Everyone’s going streaming these days, it seems. As the business model for distribution drifts more and more away from terrestrial methods to online platforms, an interesting change has followed suit. Content creators, no longer tied to the infrastructure required to broadcast content in film theaters or to television-owning homes, have struck out on their own. Content creator streaming services are taking center stage as CBS All-Access, HBO Go, Legendary Digital’s Project Alpha, and YouTube compete with the likes of Netflix, Hulu and Amazon.

While that has made things a bit of a golden era in terms of choice, it has also led to consumers having to choose which content they would rather watch. Even the most dedicated entertainment watcher can’t (or probably shouldn’t, at least) own and regularly use subscriptions to every service. It’s becoming increasingly difficult to figure out which services to choose for the content you enjoy.

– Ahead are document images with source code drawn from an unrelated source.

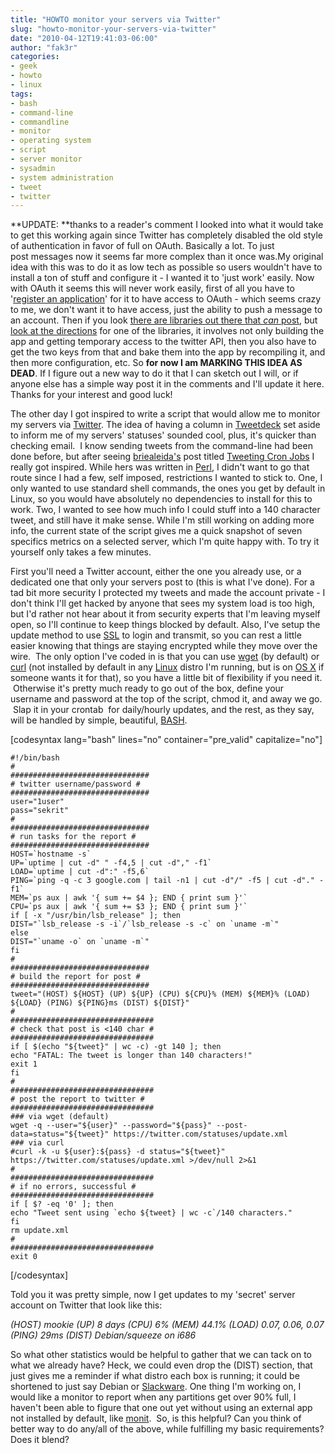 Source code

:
 ```yaml
---
title: "HOWTO monitor your servers via Twitter"
slug: "howto-monitor-your-servers-via-twitter"
date: "2010-04-12T19:41:03-06:00"
author: "fak3r"
categories:
- geek
- howto
- linux
tags:
- bash
- command-line
- commandline
- monitor
- operating system
- script
- server monitor
- sysadmin
- system administration
- tweet
- twitter
---
```




**UPDATE: **thanks to a reader's comment I looked into what it would take to get this working again since Twitter has completely disabled the old style of authentication in favor of full on OAuth. Basically a lot. To just post messages now it seems far more complex than it once was.My original idea with this was to do it as low tech as possible so users wouldn't have to install a ton of stuff and configure it - I wanted it to 'just work' easily. Now with OAuth it seems this will never work easily, first of all you have to '[register an application](http://dev.twitter.com/apps/new)' for it to have access to OAuth - which seems crazy to me, we don't want it to have access, just the ability to push a message to an account. Then if you look [there are libraries out there that *can* post](//apiwiki.twitter.com/OAuth-Examples), but [look at the directions](http://github.com/abraham/twitteroauth/blob/master/DOCUMENTATION) for one of the libraries, it involves not only building the app and getting temporary access to the twitter API, then you also have to get the two keys from that and bake them into the app by recompiling it, and then more configuration, etc. So **for now I am MARKING THIS IDEA AS DEAD**. If I figure out a new way to do it that I can sketch out I will, or if anyone else has a simple way post it in the comments and I'll update it here. Thanks for your interest and good luck!


<!-- more -->




The other day I got inspired to write a script that would allow me to monitor my servers via [Twitter](http://twitter.com/). The idea of having a column in [Tweetdeck](http://www.tweetdeck.com/) set aside to inform me of my servers' statuses' sounded cool, plus, it's quicker than checking email.  I know sending tweets from the command-line had been done before, but after seeing [briealeida's](http://unixsysadmin.org) post titled [Tweeting Cron Jobs](http://unixsysadmin.org/tweeting-cron-jobs/) I really got inspired.  While hers was written in [Perl](http://www.perl.org/), I didn't want to go that route since I had a few, self imposed, restrictions I wanted to stick to.  One, I only wanted to use standard shell commands, the ones you get by default in Linux, so you would have absolutely no dependencies to install for this to work.  Two, I wanted to see how much info I could stuff into a 140 character tweet, and still have it make sense.  While I'm still working on adding more info, the current state of the script gives me a quick snapshot of seven specifics metrics on a selected server, which I'm quite happy with.  To try it yourself only takes a few minutes.


First you'll need a Twitter account, either the one you already use, or a dedicated one that only your servers post to (this is what I've done).  For a tad bit more security I protected my tweets and made the account private - I don't think I'll get hacked by anyone that sees my system load is too high, but I'd rather not hear about it from security experts that I'm leaving myself open, so I'll continue to keep things blocked by default.  Also, I've setup the update method to use [SSL](http://www.openssl.org/) to login and transmit, so you can rest a little easier knowing that things are staying encrypted while they move over the wire.  The only option I've coded in is that you can use [wget](http://www.gnu.org/software/wget/) (by default) or [curl](http://curl.haxx.se/) (not installed by default in any [Linux](http://kernel.org/) distro I'm running, but is on [OS X](http://www.apple.com/macosx/) if someone wants it for that), so you have a little bit of flexibility if you need it.  Otherwise it's pretty much ready to go out of the box, define your username and password at the top of the script, chmod it, and away we go.  Slap it in your crontab  for daily/hourly updates, and the rest, as they say, will be handled by simple, beautiful, [BASH](http://www.gnu.org/software/bash/).

[codesyntax lang="bash" lines="no" container="pre_valid" capitalize="no"]

    
    #!/bin/bash
    #
    ###############################
    # twitter username/password #
    ###############################
    user="1user"
    pass="sekrit"
    #
    ###############################
    # run tasks for the report #
    ###############################
    HOST=`hostname -s`
    UP=`uptime | cut -d" " -f4,5 | cut -d"," -f1`
    LOAD=`uptime | cut -d":" -f5,6`
    PING=`ping -q -c 3 google.com | tail -n1 | cut -d"/" -f5 | cut -d"." -f1`
    MEM=`ps aux | awk '{ sum += $4 }; END { print sum }'`
    CPU=`ps aux | awk '{ sum += $3 }; END { print sum }'`
    if [ -x "/usr/bin/lsb_release" ]; then
    DIST="`lsb_release -s -i`/`lsb_release -s -c` on `uname -m`"
    else
    DIST="`uname -o` on `uname -m`"
    fi
    #
    ###############################
    # build the report for post #
    ###############################
    tweet="(HOST) ${HOST} (UP) ${UP} (CPU) ${CPU}% (MEM) ${MEM}% (LOAD) ${LOAD} (PING) ${PING}ms (DIST) ${DIST}"
    #
    ################################
    # check that post is <140 char #
    ################################
    if [ $(echo "${tweet}" | wc -c) -gt 140 ]; then
    echo "FATAL: The tweet is longer than 140 characters!"
    exit 1
    fi
    #
    ################################
    # post the report to twitter #
    ################################
    ### via wget (default)
    wget -q --user="${user}" --password="${pass}" --post-data=status="${tweet}" https://twitter.com/statuses/update.xml
    ### via curl
    #curl -k -u ${user}:${pass} -d status="${tweet}" https://twitter.com/statuses/update.xml >/dev/null 2>&1
    #
    ################################
    # if no errors, successful #
    ################################
    if [ $? -eq '0' ]; then
    echo "Tweet sent using `echo ${tweet} | wc -c`/140 characters."
    fi
    rm update.xml
    #
    ################################
    exit 0


[/codesyntax]

Told you it was pretty simple, now I get updates to my 'secret' server account on Twitter that look like this:


_(HOST) mookie (UP) 8 days (CPU) 6% (MEM) 44.1% (LOAD) 0.07, 0.06, 0.07 (PING) 29ms (DIST) Debian/squeeze on i686_


So what other statistics would be helpful to gather that we can tack on to what we already have?  Heck, we could even drop the (DIST) section, that just gives me a reminder if what distro each box is running; it could be shortened to just say Debian or [Slackware](http://www.slackware.com/).  One thing I'm working on, I would like a monitor to report when any partitions get over 90% full, I haven't been able to figure that one out yet without using an external app not installed by default, like [monit](http://mmonit.com/monit/).  So, is this helpful?  Can you think of better way to do any/all of the above, while fulfilling my basic requirements?  Does it blend?
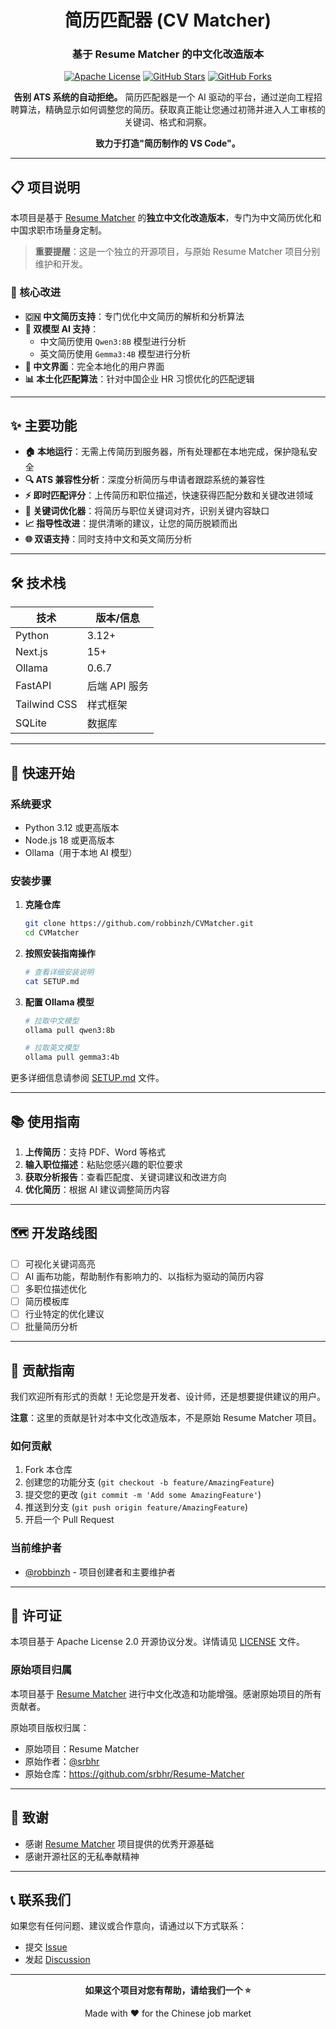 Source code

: <div align="center">

# 简历匹配器 (CV Matcher)
### 基于 Resume Matcher 的中文化改造版本

[![Apache License](https://img.shields.io/badge/License-Apache%202.0-blue.svg?style=for-the-badge)](LICENSE)
[![GitHub Stars](https://img.shields.io/github/stars/robbinzh/CVMatcher?style=for-the-badge&color=c20a71&labelColor=black)](https://github.com/robbinzh/CVMatcher)
[![GitHub Forks](https://img.shields.io/github/forks/robbinzh/CVMatcher?style=for-the-badge&color=c20a71&labelColor=black)](https://github.com/robbinzh/CVMatcher/forks)

**告别 ATS 系统的自动拒绝。** 简历匹配器是一个 AI 驱动的平台，通过逆向工程招聘算法，精确显示如何调整您的简历。获取真正能让您通过初筛并进入人工审核的关键词、格式和洞察。

**致力于打造"简历制作的 VS Code"。**

</div>

---

## 📋 项目说明

本项目是基于 [Resume Matcher](https://github.com/srbhr/Resume-Matcher) 的**独立中文化改造版本**，专门为中文简历优化和中国求职市场量身定制。

> **重要提醒**：这是一个独立的开源项目，与原始 Resume Matcher 项目分别维护和开发。

### 🎯 核心改进

- **🇨🇳 中文简历支持**：专门优化中文简历的解析和分析算法
- **🤖 双模型 AI 支持**：
  - 中文简历使用 `Qwen3:8B` 模型进行分析
  - 英文简历使用 `Gemma3:4B` 模型进行分析
- **🎨 中文界面**：完全本地化的用户界面
- **📊 本土化匹配算法**：针对中国企业 HR 习惯优化的匹配逻辑

---

## ✨ 主要功能

- **🏠 本地运行**：无需上传简历到服务器，所有处理都在本地完成，保护隐私安全
- **🔍 ATS 兼容性分析**：深度分析简历与申请者跟踪系统的兼容性
- **⚡ 即时匹配评分**：上传简历和职位描述，快速获得匹配分数和关键改进领域
- **🎯 关键词优化器**：将简历与职位关键词对齐，识别关键内容缺口
- **📈 指导性改进**：提供清晰的建议，让您的简历脱颖而出
- **🌐 双语支持**：同时支持中文和英文简历分析

---

## 🛠 技术栈

| 技术         | 版本/信息                    |
|-------------|----------------------------|
| Python      | 3.12+                      |
| Next.js     | 15+                        |
| Ollama      | 0.6.7                      |
| FastAPI     | 后端 API 服务               |
| Tailwind CSS| 样式框架                    |
| SQLite      | 数据库                      |

---

## 🚀 快速开始

### 系统要求

- Python 3.12 或更高版本
- Node.js 18 或更高版本
- Ollama（用于本地 AI 模型）

### 安装步骤

1. **克隆仓库**
   ```bash
   git clone https://github.com/robbinzh/CVMatcher.git
   cd CVMatcher
   ```

2. **按照安装指南操作**
   ```bash
   # 查看详细安装说明
   cat SETUP.md
   ```

3. **配置 Ollama 模型**
   ```bash
   # 拉取中文模型
   ollama pull qwen3:8b

   # 拉取英文模型  
   ollama pull gemma3:4b
   ```

更多详细信息请参阅 [SETUP.md](SETUP.md) 文件。

---

## 📚 使用指南

1. **上传简历**：支持 PDF、Word 等格式
2. **输入职位描述**：粘贴您感兴趣的职位要求
3. **获取分析报告**：查看匹配度、关键词建议和改进方向
4. **优化简历**：根据 AI 建议调整简历内容

---

## 🗺 开发路线图

- [ ] 可视化关键词高亮
- [ ] AI 画布功能，帮助制作有影响力的、以指标为驱动的简历内容
- [ ] 多职位描述优化
- [ ] 简历模板库
- [ ] 行业特定的优化建议
- [ ] 批量简历分析

---

## 🤝 贡献指南

我们欢迎所有形式的贡献！无论您是开发者、设计师，还是想要提供建议的用户。

**注意**：这里的贡献是针对本中文化改造版本，不是原始 Resume Matcher 项目。

### 如何贡献

1. Fork 本仓库
2. 创建您的功能分支 (`git checkout -b feature/AmazingFeature`)
3. 提交您的更改 (`git commit -m 'Add some AmazingFeature'`)
4. 推送到分支 (`git push origin feature/AmazingFeature`)
5. 开启一个 Pull Request

### 当前维护者

- [@robbinzh](https://github.com/robbinzh) - 项目创建者和主要维护者

---

## 📄 许可证

本项目基于 Apache License 2.0 开源协议分发。详情请见 [LICENSE](LICENSE) 文件。

### 原始项目归属

本项目基于 [Resume Matcher](https://github.com/srbhr/Resume-Matcher) 进行中文化改造和功能增强。感谢原始项目的所有贡献者。

原始项目版权归属：
- 原始项目：Resume Matcher
- 原始作者：[@srbhr](https://github.com/srbhr)
- 原始仓库：https://github.com/srbhr/Resume-Matcher

---

## 🙏 致谢

- 感谢 [Resume Matcher](https://github.com/srbhr/Resume-Matcher) 项目提供的优秀开源基础
- 感谢开源社区的无私奉献精神

---

## 📞 联系我们

如果您有任何问题、建议或合作意向，请通过以下方式联系：

- 提交 [Issue](https://github.com/robbinzh/CVMatcher/issues)
- 发起 [Discussion](https://github.com/robbinzh/CVMatcher/discussions)

---

<div align="center">

**如果这个项目对您有帮助，请给我们一个 ⭐**

Made with ❤️ for the Chinese job market

</div>
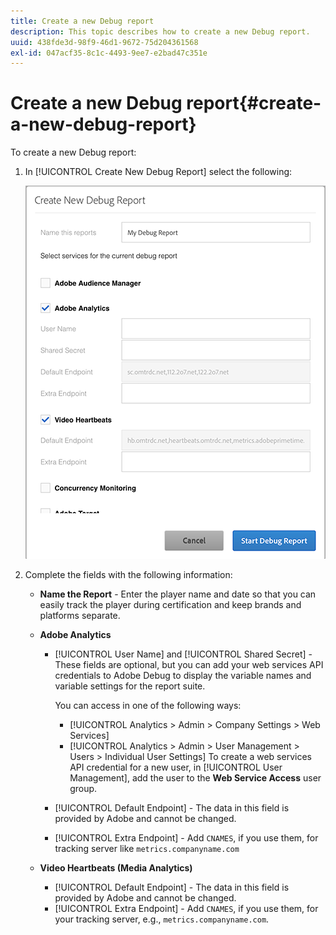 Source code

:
 ```yaml
---
title: Create a new Debug report
description: This topic describes how to create a new Debug report.
uuid: 438fde3d-98f9-46d1-9672-75d204361568
exl-id: 047acf35-8c1c-4493-9ee7-e2bad47c351e
---
```

# Create a new Debug report{#create-a-new-debug-report}

To create a new Debug report:

1. In [!UICONTROL Create New Debug Report] select the following:

   ![](assets/create-new-debug-report.png)

1. Complete the fields with the following information:

    * **Name the Report** - Enter the player name and date so that you can easily track the player during certification and keep brands and platforms separate. 
    * **Adobe Analytics**

       * [!UICONTROL User Name] and [!UICONTROL Shared Secret] - These fields are optional, but you can add your web services API credentials to Adobe Debug to display the variable names and variable settings for the report suite.

          You can access in one of the following ways:

          * [!UICONTROL Analytics > Admin > Company Settings > Web Services]
          * [!UICONTROL Analytics > Admin > User Management > Users > Individual User Settings] To create a web services API credential for a new user, in [!UICONTROL User Management], add the user to the **Web Service Access** user group.

        * [!UICONTROL Default Endpoint] - The data in this field is provided by Adobe and cannot be changed. 
        * [!UICONTROL Extra Endpoint] - Add `CNAMES`, if you use them, for tracking server like `metrics.companyname.com`

    * **Video Heartbeats (Media Analytics)**

        * [!UICONTROL Default Endpoint] - The data in this field is provided by Adobe and cannot be changed. 
        * [!UICONTROL Extra Endpoint] - Add `CNAMES`, if you use them, for your tracking server, e.g., `metrics.companyname.com`.
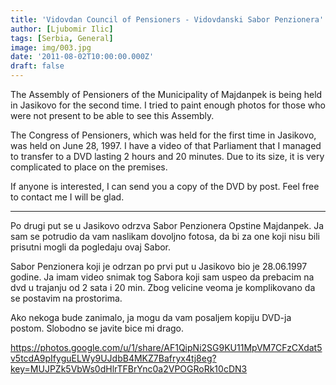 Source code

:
 ```yaml
---
title: 'Vidovdan Council of Pensioners - Vidovdanski Sabor Penzionera'
author: [Ljubomir Ilic]
tags: [Serbia, General]
image: img/003.jpg
date: '2011-08-02T10:00:00.000Z'
draft: false
---
```


The Assembly of Pensioners of the Municipality of Majdanpek is being held in Jasikovo for the second time. I tried to paint enough photos for those who were not present to be able to see this Assembly.

The Congress of Pensioners, which was held for the first time in Jasikovo, was held on June 28, 1997. I have a video of that Parliament that I managed to transfer to a DVD lasting 2 hours and 20 minutes. Due to its size, it is very complicated to place on the premises.

If anyone is interested, I can send you a copy of the DVD by post. Feel free to contact me I will be glad.

--------

Po drugi put se u Jasikovo odrzva Sabor Penzionera Opstine Majdanpek. Ja sam se potrudio da vam naslikam dovoljno fotosa, da bi za one koji nisu bili prisutni mogli da pogledaju ovaj Sabor.

Sabor Penzionera koji je odrzan po prvi put u Jasikovo bio je 28.06.1997 godine. Ja imam video snimak tog Sabora koji sam uspeo da prebacim na dvd u trajanju od 2 sata i 20 min. Zbog velicine veoma je komplikovano da se postavim na prostorima.

Ako nekoga bude zanimalo, ja mogu da vam posaljem kopiju DVD-ja postom. Slobodno se javite bice mi drago.

https://photos.google.com/u/1/share/AF1QipNi2SG9KU11MpVM7CFzCXdat5v5tcdA9pIfyguELWy9UJdbB4MKZ7Bafryx4tj8eg?key=MUJPZk5VbWs0dHlrTFBrYnc0a2VPOGRoRk10cDN3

This is the landscape that DC Universe has made it’s much-hyped debut into. The service, first announced in April of last year before being given a name this past May, hopes to make its mark by offering content that comic book fans will want to dive into, both in terms of back content and the upcoming original series like Titans, the animated Harley Quinn, Swamp Thing and more. Spending some time with the service since its launch on Saturday makes it evident that while DC Universe isn’t yet a Justice League version of Netflix, it’s off to a pretty good start makes a good case for justifying the $7.99 a month (or $74.99 a year).

The Movies

Most people will be coming to DC Universe looking for one thing: video content. That’s not terribly surprising, as ths service has mostly been marketed in the build-up based on its back catalog and upcoming original content. While the service doesn’t currently offer anything like the depth of content that services like Hulu or Netflix have, it does have a pretty solid selection of films available considering the available catalog. Most of the films are of the animated variety and include the DC Animated Universe entries — impressively, including three of their 2018 offerings Batman: Gotham by Gaslight, Batman Ninja and The Death of Superman. The latter of those films released less than two months ago, so it is a very encouraging sign regarding how quickly the animated films may end up showing up after release.

The live-action offering is a touch sparser. As of now, none of the DC Extended Universe films are available — no Man of Steel, no Wonder Woman, no Justice League. Instead, the catalog goes further back to give us the Tim Burton Batman films, the Christopher Reeve Supermans and the first two films of Christopher Nolan’s Dark Knight trilogy. Other films are expected to be released later, with content to be updated monthly. So while that may not seem like a lot, it is a solid backbone from which to build and should keep bingers busy to start with.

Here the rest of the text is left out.